■ **Your objective**: Looking at the listing, state how many of its lines contain the string "input". Write only the number.

==============================

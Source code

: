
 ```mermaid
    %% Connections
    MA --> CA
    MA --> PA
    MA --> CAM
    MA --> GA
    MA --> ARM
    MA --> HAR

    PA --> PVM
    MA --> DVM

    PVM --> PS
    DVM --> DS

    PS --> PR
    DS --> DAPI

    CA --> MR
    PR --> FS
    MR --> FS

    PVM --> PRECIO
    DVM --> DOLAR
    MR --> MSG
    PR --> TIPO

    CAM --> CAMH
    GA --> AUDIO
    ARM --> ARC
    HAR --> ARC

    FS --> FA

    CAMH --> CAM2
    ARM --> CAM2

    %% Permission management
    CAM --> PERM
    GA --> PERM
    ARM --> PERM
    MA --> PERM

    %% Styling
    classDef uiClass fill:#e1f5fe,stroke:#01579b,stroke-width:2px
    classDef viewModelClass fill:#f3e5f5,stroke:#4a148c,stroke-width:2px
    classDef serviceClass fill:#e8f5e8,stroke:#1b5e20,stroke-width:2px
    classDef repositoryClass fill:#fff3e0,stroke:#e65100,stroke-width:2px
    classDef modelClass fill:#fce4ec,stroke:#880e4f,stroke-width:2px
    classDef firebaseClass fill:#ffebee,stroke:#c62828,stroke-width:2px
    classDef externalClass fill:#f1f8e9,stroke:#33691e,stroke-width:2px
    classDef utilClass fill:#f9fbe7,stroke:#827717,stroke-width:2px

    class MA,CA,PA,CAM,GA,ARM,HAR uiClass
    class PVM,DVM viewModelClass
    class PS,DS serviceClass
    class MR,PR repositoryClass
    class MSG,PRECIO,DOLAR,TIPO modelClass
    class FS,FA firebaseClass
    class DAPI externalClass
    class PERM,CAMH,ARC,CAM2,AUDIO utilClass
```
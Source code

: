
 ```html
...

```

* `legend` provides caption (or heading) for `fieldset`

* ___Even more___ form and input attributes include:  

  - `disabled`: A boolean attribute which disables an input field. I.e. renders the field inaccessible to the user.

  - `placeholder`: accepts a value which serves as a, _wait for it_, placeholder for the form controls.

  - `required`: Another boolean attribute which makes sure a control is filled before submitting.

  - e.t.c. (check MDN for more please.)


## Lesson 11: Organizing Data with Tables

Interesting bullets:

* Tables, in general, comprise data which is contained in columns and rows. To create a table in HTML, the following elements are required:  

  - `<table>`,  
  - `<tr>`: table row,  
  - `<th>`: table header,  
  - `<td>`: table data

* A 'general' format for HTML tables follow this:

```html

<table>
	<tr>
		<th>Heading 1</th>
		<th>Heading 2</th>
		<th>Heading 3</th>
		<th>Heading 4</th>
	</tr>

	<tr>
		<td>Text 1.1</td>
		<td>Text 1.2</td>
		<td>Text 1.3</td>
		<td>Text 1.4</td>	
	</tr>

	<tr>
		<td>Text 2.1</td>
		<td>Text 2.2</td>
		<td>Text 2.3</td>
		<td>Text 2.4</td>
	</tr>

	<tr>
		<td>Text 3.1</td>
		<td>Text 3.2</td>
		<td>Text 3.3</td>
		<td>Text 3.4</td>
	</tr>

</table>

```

==============================

■ **Response box**: 2